__LISTED RECORDS__:
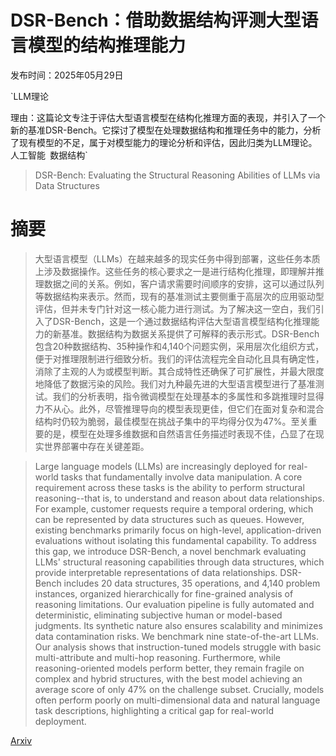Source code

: # DSR-Bench：借助数据结构评测大型语言模型的结构推理能力

发布时间：2025年05月29日

`LLM理论

理由：这篇论文专注于评估大型语言模型在结构化推理方面的表现，并引入了一个新的基准DSR-Bench。它探讨了模型在处理数据结构和推理任务中的能力，分析了现有模型的不足，属于对模型能力的理论分析和评估，因此归类为LLM理论。` `人工智能` `数据结构`

> DSR-Bench: Evaluating the Structural Reasoning Abilities of LLMs via Data Structures

# 摘要

> 大型语言模型（LLMs）在越来越多的现实任务中得到部署，这些任务本质上涉及数据操作。这些任务的核心要求之一是进行结构化推理，即理解并推理数据之间的关系。例如，客户请求需要时间顺序的安排，这可以通过队列等数据结构来表示。然而，现有的基准测试主要侧重于高层次的应用驱动型评估，但并未专门针对这一核心能力进行测试。为了解决这一空白，我们引入了DSR-Bench，这是一个通过数据结构评估大型语言模型结构化推理能力的新基准。数据结构为数据关系提供了可解释的表示形式。DSR-Bench包含20种数据结构、35种操作和4,140个问题实例，采用层次化组织方式，便于对推理限制进行细致分析。我们的评估流程完全自动化且具有确定性，消除了主观的人为或模型判断。其合成特性还确保了可扩展性，并最大限度地降低了数据污染的风险。我们对九种最先进的大型语言模型进行了基准测试。我们的分析表明，指令微调模型在处理基本的多属性和多跳推理时显得力不从心。此外，尽管推理导向的模型表现更佳，但它们在面对复杂和混合结构时仍较为脆弱，最佳模型在挑战子集中的平均得分仅为47%。至关重要的是，模型在处理多维数据和自然语言任务描述时表现不佳，凸显了在现实世界部署中存在关键差距。

> Large language models (LLMs) are increasingly deployed for real-world tasks that fundamentally involve data manipulation. A core requirement across these tasks is the ability to perform structural reasoning--that is, to understand and reason about data relationships. For example, customer requests require a temporal ordering, which can be represented by data structures such as queues. However, existing benchmarks primarily focus on high-level, application-driven evaluations without isolating this fundamental capability. To address this gap, we introduce DSR-Bench, a novel benchmark evaluating LLMs' structural reasoning capabilities through data structures, which provide interpretable representations of data relationships. DSR-Bench includes 20 data structures, 35 operations, and 4,140 problem instances, organized hierarchically for fine-grained analysis of reasoning limitations. Our evaluation pipeline is fully automated and deterministic, eliminating subjective human or model-based judgments. Its synthetic nature also ensures scalability and minimizes data contamination risks. We benchmark nine state-of-the-art LLMs. Our analysis shows that instruction-tuned models struggle with basic multi-attribute and multi-hop reasoning. Furthermore, while reasoning-oriented models perform better, they remain fragile on complex and hybrid structures, with the best model achieving an average score of only 47% on the challenge subset. Crucially, models often perform poorly on multi-dimensional data and natural language task descriptions, highlighting a critical gap for real-world deployment.

[Arxiv](https://arxiv.org/abs/2505.24069)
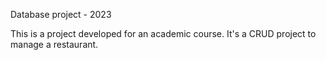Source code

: Database project - 2023

This is a project developed for an academic course. It's a CRUD project to manage a restaurant.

__INSTRUCTIONS FOR THE TASK__: If a line in the records above includes the string "project", copy it.

__ANSWER SECTION__:
: Database project - 2023
This is a project developed for an academic course. It's a CRUD project to manage a restaurant.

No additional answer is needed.